Wtorek 21 czerwca 2016

Niebo przeważnie błękitne, rześko. Szybko się zbieram i w drogę. Pokonuję zator przy autostradzie pasem dla motocyklistów (Pas dla motocyklistów to popularna wśród motocyklistów nazwa podwójnej ciągłej linii. Pomiędzy dwoma liniami jest idealnie miejsce na jeden ślad maszyny. ) i objeżdżając Villach autostradą jadę w stronę Italii. Zjeżdżam w Tarvisio, przygranicznym miasteczku włoskim, skąd starą droga jadę na południe. Okolice to pogranicze słoweńsko – włosko – austriackie. Po ulicach krążą samochody z 3 państw ludzie mieszają słowa włoskie, słoweńskie i niemieckie w rozmowach.

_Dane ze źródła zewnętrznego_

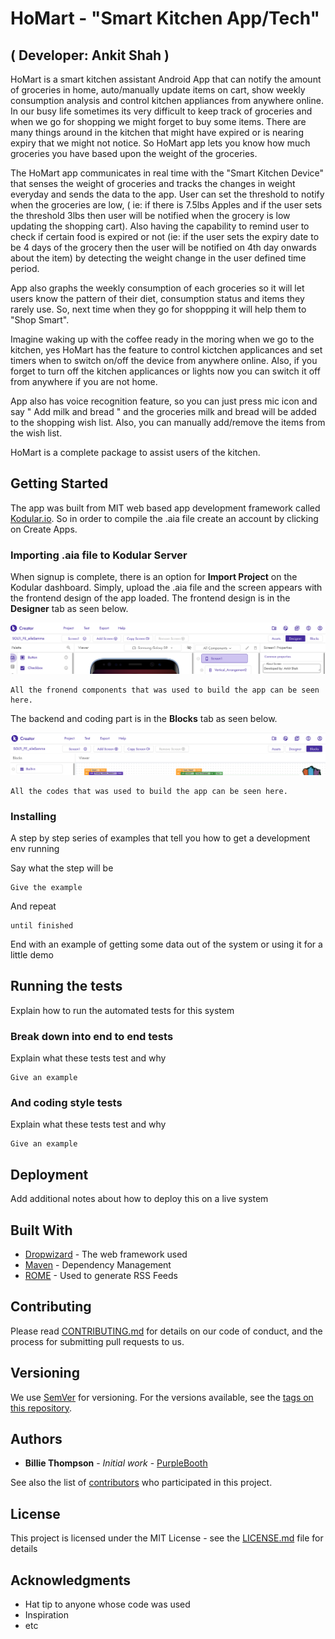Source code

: # HoMart - "Smart Kitchen App/Tech" 
## ( Developer: Ankit Shah )

HoMart is a smart kitchen assistant Android App that can notify the amount of groceries in home, auto/manually update items on cart, show weekly consumption analysis and control kitchen appliances from anywhere online. In our busy life sometimes its very difficult to keep track of groceries and when we go for shopping we might forget to buy some items. There are many things around in the kitchen that might have expired or is nearing expiry that we might not notice. So HoMart app lets you know how much groceries you have based upon the weight of the groceries. 

The HoMart app communicates in real time with the "Smart Kitchen Device" that senses the weight of groceries and tracks the changes in weight everyday and sends the data to the app. User can set the threshold to notify when the groceries are low, ( ie: if there is 7.5lbs Apples and if the user sets the threshold 3lbs then user will be notified when the grocery is low updating the shopping cart). Also having the capability to remind user to check if certain food is expired or not (ie: if the user sets the expiry date to be 4 days of the grocery then the user will be notified on 4th day onwards about the item) by detecting the weight change in the user defined time period.

App also graphs the weekly consumption of each groceries so it will let users know the pattern of their diet, consumption status and items they rarely use. So, next time when they go for shoppping it will help them to "Shop Smart".

Imagine waking up with the coffee ready in the moring when we go to the kitchen, yes HoMart has the feature to control kictchen applicances and set timers when to switch on/off the device from anywhere online. Also, if you forget to turn off the kitchen applicances or lights now you can switch it off from anywhere if you are not home. 

App also has voice recognition feature, so you can just press mic icon and say " Add milk and bread " and the groceries milk and bread will be added to the shopping wish list. Also, you can manually add/remove the items from the wish list.

HoMart is a complete package to assist users of the kitchen.

## Getting Started

The app was built from MIT web based app development framework called [Kodular.io](https://www.kodular.io/). So in order to compile the .aia file create an account by clicking on Create Apps.

### Importing .aia file to Kodular Server

When signup is complete, there is an option for **Import Project** on the Kodular dashboard. Simply, upload the .aia file and the screen appears with the frontend design of the app loaded. The frontend design is in the **Designer** tab as seen below. 

![](https://github.com/ankitshah59/SOLTI_HOME/blob/master/Images/Screen%20Shot%202020-01-05%20at%2012.40.37%20PM.png)

```
All the fronend components that was used to build the app can be seen here.
```
 The backend and coding part is in the **Blocks** tab as seen below.
 
 ![](Images/Sblocks.png)
 
```
All the codes that was used to build the app can be seen here.
```

### Installing

A step by step series of examples that tell you how to get a development env running

Say what the step will be

```
Give the example
```

And repeat

```
until finished
```

End with an example of getting some data out of the system or using it for a little demo

## Running the tests

Explain how to run the automated tests for this system

### Break down into end to end tests

Explain what these tests test and why

```
Give an example
```

### And coding style tests

Explain what these tests test and why

```
Give an example
```

## Deployment

Add additional notes about how to deploy this on a live system

## Built With

* [Dropwizard](http://www.dropwizard.io/1.0.2/docs/) - The web framework used
* [Maven](https://maven.apache.org/) - Dependency Management
* [ROME](https://rometools.github.io/rome/) - Used to generate RSS Feeds

## Contributing

Please read [CONTRIBUTING.md](https://gist.github.com/PurpleBooth/b24679402957c63ec426) for details on our code of conduct, and the process for submitting pull requests to us.

## Versioning

We use [SemVer](http://semver.org/) for versioning. For the versions available, see the [tags on this repository](https://github.com/your/project/tags). 

## Authors

* **Billie Thompson** - *Initial work* - [PurpleBooth](https://github.com/PurpleBooth)

See also the list of [contributors](https://github.com/your/project/contributors) who participated in this project.

## License

This project is licensed under the MIT License - see the [LICENSE.md](LICENSE.md) file for details

## Acknowledgments

* Hat tip to anyone whose code was used
* Inspiration
* etc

Dolina którą jadę stanowi jeden z głównych szlaków komunikacyjnych Europy: łączy Półwysep Apeniński z krajami na północ od łańcucha Alp. Są tu dwie linie kolejowe – stara już nieczynna poprowadzona śmiałymi wiaduktami i aktualnie demontowana (może przerobią na trasę dla rowerów?) i nowa kolej – w większości ukryta w tunelach. Drogi też są dwie: stara droga poprzez miasteczka w dolinie rzeki Fella (tzw. Kanaltal) i autostrada A23 Alpe Adria. Ruch toczy się głównie po autostradzie przez co umierają miasteczka i wsie położone wzdłuż starego szlaku. Widać wiele domów, które kiedyś były hotelami, warsztatami, składami handlowymi, karczmami, burdelami itd. Teraz wszystko niepotrzebne, niszczeje, ludzie jeżdżą do pracy daleko, żadnych perspektyw. Z kamiennych pól nikt tu nie wyżyje, turyści wola bardziej renomowane kurorty.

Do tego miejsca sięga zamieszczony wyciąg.